There are three possible scenarios here (unless I'm missing something): Petrino gets canned, Petrino gets suspended for some amount of time/games or Petrino gets some sort of private tsk-tsking that bears no relevance on Arkansas football. I have no idea which of those is most likely but am 100 percent certain which of those would be most problematic for Arkansas.

I will now copy and paste some words I wrote the other day about hypothetical concerns:
... if he's really in crappy shape and isn't physically capable of being in attendance, Arkansas might have some issues on offense. Petrino has called his own plays for as long as I've been paying attention to stuff like that and doesn't even have the option of continuity since O-coordinator Garrick McGee left to take the head coaching job at UAB about five months ago.

The guy who took McGee's spot: Paul Petrino. Whether that's a good thing or not is pretty tough to say given that the large majority of his career had been spent working right under Bobby until he went to Illinois and had one pretty good year in 2010 (45th in yardage) and one pretty crappy one in 2011 (85th in yardage). Those data points are (a) wildly variant and (b) have to be filtered through the stink of Ron Zook strategory, which means you should probably pay them even less attention than you would normally pay a tiny sample of unrelated numbers. Woo.
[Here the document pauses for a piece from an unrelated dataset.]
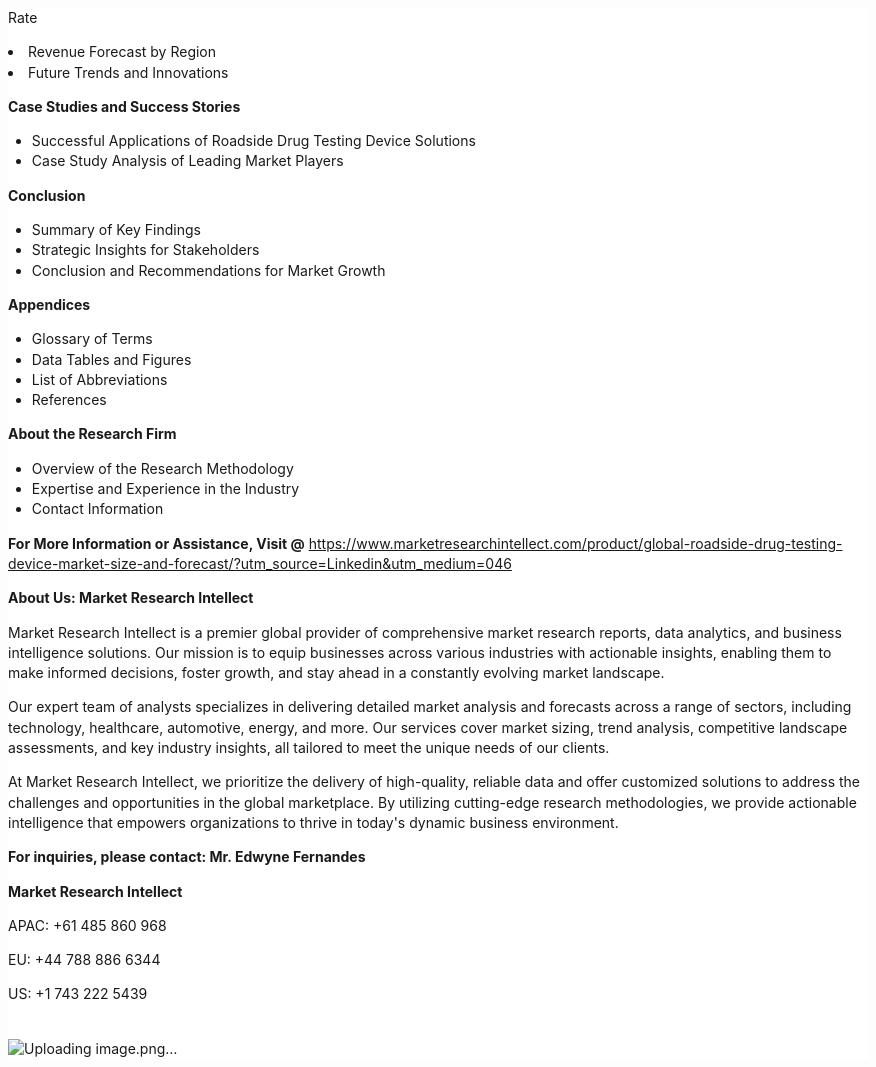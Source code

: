 Rate</li><li>Revenue Forecast by Region</li><li>Future Trends and Innovations</li></ul><p><strong>Case Studies and Success Stories</strong></p><ul><li>Successful Applications of Roadside Drug Testing Device Solutions</li><li>Case Study Analysis of Leading Market Players</li></ul><p><strong>Conclusion</strong></p><ul><li>Summary of Key Findings</li><li>Strategic Insights for Stakeholders</li><li>Conclusion and Recommendations for Market Growth</li></ul><p><strong>Appendices</strong></p><ul><li>Glossary of Terms</li><li>Data Tables and Figures</li><li>List of Abbreviations</li><li>References</li></ul><p><strong>About the Research Firm</strong></p><ul><li>Overview of the Research Methodology</li><li>Expertise and Experience in the Industry</li><li>Contact Information</li></ul></div><div class="article-main__content" data-test-id="publishing-text-block"><p><span class="font-[700]"><strong>For More Information or Assistance, Visit @</strong>&nbsp;<a href="https://www.marketresearchintellect.com/product/global-roadside-drug-testing-device-market-size-and-forecast/?utm_source=Linkedin&utm_medium=046">https://www.marketresearchintellect.com/product/global-roadside-drug-testing-device-market-size-and-forecast/?utm_source=Linkedin&utm_medium=046</a></span></p><p><strong>About Us: Market Research Intellect</strong></p><p>Market Research Intellect is a premier global provider of comprehensive market research reports, data analytics, and business intelligence solutions. Our mission is to equip businesses across various industries with actionable insights, enabling them to make informed decisions, foster growth, and stay ahead in a constantly evolving market landscape.</p><p>Our expert team of analysts specializes in delivering detailed market analysis and forecasts across a range of sectors, including technology, healthcare, automotive, energy, and more. Our services cover market sizing, trend analysis, competitive landscape assessments, and key industry insights, all tailored to meet the unique needs of our clients.</p><p>At Market Research Intellect, we prioritize the delivery of high-quality, reliable data and offer customized solutions to address the challenges and opportunities in the global marketplace. By utilizing cutting-edge research methodologies, we provide actionable intelligence that empowers organizations to thrive in today's dynamic business environment.</p><p><strong>For inquiries, please contact: Mr. Edwyne Fernandes</strong></p><p><strong>Market Research Intellect</strong></p><p>APAC: +61 485 860 968</p><p>EU: +44 788 886 6344</p><p>US: +1 743 222 5439</p></div><div class="article-main__content" data-test-id="publishing-text-block">&nbsp;</div>
![Uploading image.png…]()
Fortunately for Arkansas, this probably won't be relevant at all; I type just to hear the soothing sound of my fingers punching keys. The most likely scenario (IMO) involves Bobby Petrino healing/recovering sufficiently to be back to his relative norm by July for fall camp, which yay happy times. The alternative scenario involves the healing/recovering thing not going so well and Arkansas getting stuck with some undesirable decisions about its 2012 coaching staff, specifically who's gonna be in charge of it.
The latter decision has already been made: Taver Johnson, who was hired just a couple months ago as assistant head coach/linebackers coach, is now the interim dude in charge. He came from Ohio State (he was cornerbacks coach under CheatyPants McSweaterVest) and therefore might be a coach-destroying witch. He's also never been as much as a coordinator, which isn't a guarantee of failure but isn't a typical road to awesomeness either. It's highly unlikely he'll end up with the permanent job under any circumstances other than a Petrino firing followed by a BCS(-ish) season. The relevance of that is extremely debatable given that he might not ever coach a game at Arkansas; it's an observation that you can absorb/ignore as you like. The point is that there's no definitively capable replacement for Petrino as coach or O-coordinator, so Arkansas's status is heavily dependent on his.

I offer no predictions here other than a conclusion by the end of spring practice (if for no other reason than Jeff Long's desire to not pull at his necktie for an indefinite amount of time), at which point an announcement will be made, Bobby Petrino will sit in front of a bunch of people with this look on his face ...

... and those people will then write a bunch of stuff urging me to THINK OF THE CHILDREN or give him his personal space or whatever.

You can now fast-forward to the end. You're welcome.